Surprise #3: Phil is still here. As soon as I walked in the door, the excuses started…My truck broke down, I haven’t had time to seal the deck/paint the bathroom/start the floors, insert about four more predictable excuses here. He’s leaving tonight. The house looks great, thanks to Terri, but his junk is scattered around…I expected that.
(Sidebar, no real surprises here) Sleeping in my bed is like checking into a five-star hotel. I spent money on the softest sheets, plush down comforter, a fine pillow-top mattress. And with all that, I didn’t sleep well. Kept waking up and savoring the cool ceiling fan breeze, the soft sheets, the crickets outside the open window, the rain, the amazing way that bed feels.
Saturday, September 11, 2004
Kuwait: "So, do you like it up there?"
Iraq: "Yeah, it's okay. It gets kind of boring."
Kuwait: "Don't you have a movie theater where you are?"
Iraq: "Yeah, but they only change out the movie once a week."
Kuwait: "And I heard there's a pool."
Iraq: "Yeah, but it gets crowded."
Okay, ladies, come spend a day in MY world, and complain about your crowded pools and movies that only change once a week. There is a pool at my base, but I will NEVER, I repeat, NEVER have the time to go. Movie theater? Are you kidding?
And besides, what little free time I have is spent either sleeping or breaking the rules. Which I can't get off my mind (not the sleeping part). It's no small feat to have something to get me on the plane back to Iraq after my two weeks at home are over. And I cannot quit thinking about how much more enjoyable this trip would be if Mark could come along...I'd love to spend a couple of days in my big gorgeous bed, answering the door only to accept food.
Wednesday, September 01, 2004
One of my soldiers had a huge crisis of confidence this afternoon. I could see she was on the verge of tears, so I skirted the elephant in the living room until she got to it in her own way. Which was to burst into tears. She wanted to quit. Didn't think she could do this. Doesn't feel there's anyone to go to bat for her. Her supervisor couldn't care less if she got shot in the face by a field-grade officer.
I've had exactly these thoughts, exactly this crisis. Over and over, only in the portajohn, trying to keep quiet enough that passersby don't hear it. So I said the same things to her that I say to myself at least once a day: you CAN do this. Whether or not you CHOOSE to is another matter. You learn the most in times like this. You'll come out of it stronger. Have a whole new perspective, a new way to frame all the events of your life after this year. This is where your character kicks in and gets you through it. We're all in the same boat. Hang in there.
It probably works better coming from someone else. Plus I went in with her to talk to the Major, when she thought she'd get chewed out and was terrified. Her supervisor wouldn't support her.
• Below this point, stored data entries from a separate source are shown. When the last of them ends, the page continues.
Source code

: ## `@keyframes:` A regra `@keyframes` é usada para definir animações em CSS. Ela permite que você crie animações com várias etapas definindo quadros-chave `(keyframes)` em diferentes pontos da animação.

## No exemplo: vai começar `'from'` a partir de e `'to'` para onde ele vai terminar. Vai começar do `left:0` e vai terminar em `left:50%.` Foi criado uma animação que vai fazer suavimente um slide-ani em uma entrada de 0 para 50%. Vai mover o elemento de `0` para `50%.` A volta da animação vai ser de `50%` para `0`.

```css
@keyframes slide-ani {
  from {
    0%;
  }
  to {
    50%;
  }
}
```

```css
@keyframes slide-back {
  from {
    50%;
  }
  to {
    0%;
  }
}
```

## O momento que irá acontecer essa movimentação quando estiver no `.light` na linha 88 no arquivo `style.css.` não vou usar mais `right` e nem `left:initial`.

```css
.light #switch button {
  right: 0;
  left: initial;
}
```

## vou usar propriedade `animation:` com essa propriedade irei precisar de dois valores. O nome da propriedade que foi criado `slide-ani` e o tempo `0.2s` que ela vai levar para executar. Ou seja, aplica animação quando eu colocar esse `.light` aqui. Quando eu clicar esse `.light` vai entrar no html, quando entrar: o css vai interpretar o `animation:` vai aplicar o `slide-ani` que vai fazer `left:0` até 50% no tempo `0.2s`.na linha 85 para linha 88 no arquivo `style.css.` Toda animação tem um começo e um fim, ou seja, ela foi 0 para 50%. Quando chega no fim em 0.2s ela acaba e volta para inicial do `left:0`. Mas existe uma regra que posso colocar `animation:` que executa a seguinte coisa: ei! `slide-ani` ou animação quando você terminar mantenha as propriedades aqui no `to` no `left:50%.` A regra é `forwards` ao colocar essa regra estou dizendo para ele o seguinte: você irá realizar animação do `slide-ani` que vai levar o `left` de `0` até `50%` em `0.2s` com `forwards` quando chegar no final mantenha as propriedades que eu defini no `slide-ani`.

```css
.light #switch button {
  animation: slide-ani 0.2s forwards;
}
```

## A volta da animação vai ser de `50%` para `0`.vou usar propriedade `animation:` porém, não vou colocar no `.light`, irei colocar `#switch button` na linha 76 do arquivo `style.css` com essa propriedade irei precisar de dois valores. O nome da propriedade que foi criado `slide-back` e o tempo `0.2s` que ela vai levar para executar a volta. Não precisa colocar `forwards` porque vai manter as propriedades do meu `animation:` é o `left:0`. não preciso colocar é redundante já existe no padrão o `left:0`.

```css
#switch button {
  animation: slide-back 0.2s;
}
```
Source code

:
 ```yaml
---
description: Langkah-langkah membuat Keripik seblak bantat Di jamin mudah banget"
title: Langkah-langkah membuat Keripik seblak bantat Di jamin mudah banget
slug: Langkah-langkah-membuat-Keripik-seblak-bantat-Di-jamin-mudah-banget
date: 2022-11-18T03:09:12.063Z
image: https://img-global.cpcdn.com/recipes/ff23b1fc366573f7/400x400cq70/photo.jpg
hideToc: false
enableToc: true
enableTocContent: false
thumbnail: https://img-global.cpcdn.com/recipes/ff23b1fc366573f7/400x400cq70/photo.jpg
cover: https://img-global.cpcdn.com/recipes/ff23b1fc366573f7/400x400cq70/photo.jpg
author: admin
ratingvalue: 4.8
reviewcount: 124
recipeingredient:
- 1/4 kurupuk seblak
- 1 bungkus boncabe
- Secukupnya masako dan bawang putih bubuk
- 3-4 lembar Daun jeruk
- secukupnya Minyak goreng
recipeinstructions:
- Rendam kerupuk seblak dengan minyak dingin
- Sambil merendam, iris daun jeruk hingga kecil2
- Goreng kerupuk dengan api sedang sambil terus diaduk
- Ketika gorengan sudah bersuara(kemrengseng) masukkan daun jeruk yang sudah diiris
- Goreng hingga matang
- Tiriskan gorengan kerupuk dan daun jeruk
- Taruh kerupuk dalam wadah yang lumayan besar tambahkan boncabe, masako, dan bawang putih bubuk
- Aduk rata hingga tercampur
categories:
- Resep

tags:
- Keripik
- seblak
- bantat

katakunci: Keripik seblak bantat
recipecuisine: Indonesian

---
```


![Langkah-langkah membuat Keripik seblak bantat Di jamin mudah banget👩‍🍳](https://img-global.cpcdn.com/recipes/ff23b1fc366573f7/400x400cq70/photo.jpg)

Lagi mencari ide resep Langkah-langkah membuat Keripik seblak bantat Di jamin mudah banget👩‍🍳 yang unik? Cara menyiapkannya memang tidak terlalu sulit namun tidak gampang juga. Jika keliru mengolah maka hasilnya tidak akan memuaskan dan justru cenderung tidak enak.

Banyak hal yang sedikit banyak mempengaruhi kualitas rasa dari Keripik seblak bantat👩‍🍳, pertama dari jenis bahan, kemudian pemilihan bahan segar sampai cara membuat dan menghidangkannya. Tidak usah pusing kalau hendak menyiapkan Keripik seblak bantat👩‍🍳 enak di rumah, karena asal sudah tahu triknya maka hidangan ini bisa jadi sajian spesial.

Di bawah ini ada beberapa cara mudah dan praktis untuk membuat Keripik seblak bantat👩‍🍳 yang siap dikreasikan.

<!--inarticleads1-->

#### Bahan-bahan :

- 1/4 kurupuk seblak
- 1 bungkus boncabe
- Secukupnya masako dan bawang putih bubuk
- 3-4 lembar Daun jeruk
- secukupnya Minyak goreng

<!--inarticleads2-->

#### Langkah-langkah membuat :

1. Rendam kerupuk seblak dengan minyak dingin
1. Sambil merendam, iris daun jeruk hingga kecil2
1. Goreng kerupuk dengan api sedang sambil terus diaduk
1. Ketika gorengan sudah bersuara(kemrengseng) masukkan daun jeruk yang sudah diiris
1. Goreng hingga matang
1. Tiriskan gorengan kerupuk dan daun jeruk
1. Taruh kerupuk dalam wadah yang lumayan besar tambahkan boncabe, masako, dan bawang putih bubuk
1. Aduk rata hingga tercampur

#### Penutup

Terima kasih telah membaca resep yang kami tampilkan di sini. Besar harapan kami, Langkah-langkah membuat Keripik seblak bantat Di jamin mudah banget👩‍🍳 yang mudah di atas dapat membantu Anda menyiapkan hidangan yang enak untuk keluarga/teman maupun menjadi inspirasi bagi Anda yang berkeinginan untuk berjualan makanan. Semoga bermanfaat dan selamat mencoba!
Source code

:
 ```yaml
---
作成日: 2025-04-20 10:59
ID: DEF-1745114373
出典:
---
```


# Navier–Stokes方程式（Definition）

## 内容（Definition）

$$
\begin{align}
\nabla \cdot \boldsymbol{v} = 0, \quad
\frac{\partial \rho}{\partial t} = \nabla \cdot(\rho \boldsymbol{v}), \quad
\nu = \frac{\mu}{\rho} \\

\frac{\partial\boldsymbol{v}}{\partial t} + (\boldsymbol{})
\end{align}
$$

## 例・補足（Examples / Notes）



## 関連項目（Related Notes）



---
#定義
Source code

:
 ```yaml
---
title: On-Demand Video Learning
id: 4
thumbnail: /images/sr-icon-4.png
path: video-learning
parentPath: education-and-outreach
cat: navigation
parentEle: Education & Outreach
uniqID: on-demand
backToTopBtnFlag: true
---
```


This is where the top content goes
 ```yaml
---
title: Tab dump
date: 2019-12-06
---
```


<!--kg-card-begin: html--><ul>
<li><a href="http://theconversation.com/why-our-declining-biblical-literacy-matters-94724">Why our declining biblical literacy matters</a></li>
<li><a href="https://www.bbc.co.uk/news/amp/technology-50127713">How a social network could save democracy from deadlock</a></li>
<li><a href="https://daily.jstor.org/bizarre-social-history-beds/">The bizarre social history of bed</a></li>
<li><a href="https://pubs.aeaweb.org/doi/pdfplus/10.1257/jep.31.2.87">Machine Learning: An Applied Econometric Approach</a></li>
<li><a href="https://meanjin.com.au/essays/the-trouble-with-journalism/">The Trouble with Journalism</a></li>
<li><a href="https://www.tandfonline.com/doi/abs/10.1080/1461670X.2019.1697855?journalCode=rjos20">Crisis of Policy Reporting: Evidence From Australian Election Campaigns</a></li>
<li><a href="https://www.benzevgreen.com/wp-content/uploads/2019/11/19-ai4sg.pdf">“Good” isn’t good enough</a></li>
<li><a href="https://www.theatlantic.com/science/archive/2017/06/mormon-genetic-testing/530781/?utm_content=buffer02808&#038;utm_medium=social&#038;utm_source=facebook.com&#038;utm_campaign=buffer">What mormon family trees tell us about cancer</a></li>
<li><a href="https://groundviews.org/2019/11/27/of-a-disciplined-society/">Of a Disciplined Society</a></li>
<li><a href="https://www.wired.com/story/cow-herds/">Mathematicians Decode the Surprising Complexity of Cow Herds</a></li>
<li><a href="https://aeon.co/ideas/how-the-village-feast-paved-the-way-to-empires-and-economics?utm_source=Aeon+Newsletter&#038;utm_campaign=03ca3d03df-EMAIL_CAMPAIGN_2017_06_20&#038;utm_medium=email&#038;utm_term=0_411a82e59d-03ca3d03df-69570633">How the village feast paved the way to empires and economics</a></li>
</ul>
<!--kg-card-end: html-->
And here's where it got a bit odd, and brought home the point that I am truly an island adrift in the Big Boys' Club that is any Infantry Brigade: MY supervisor, the Major, shot me an annoyed look as we left the room and asked, snidely: What, are you playing Mother Hen now?
I was appalled. Mother Hen?!? I'm her Platoon Leader, I responded, making no effort to conceal my irritation with the patronizing remark.
This is what we do as leaders. You don't send your Sergeant in to talk to a field grade officer by herself. At least I don't.
What is WRONG with these people? They make this crap so much harder than it has to be, then find weakness where there should be kindness. We can't even support each other? I keep chalking my crisis moments up to being in a World Class Funk, when maybe all those nasty thoughts I have in my weak moments are right on target.
I need to surround myself with my friends and family, get my perspective back, so I don't turn into an asshole like this organization encourages.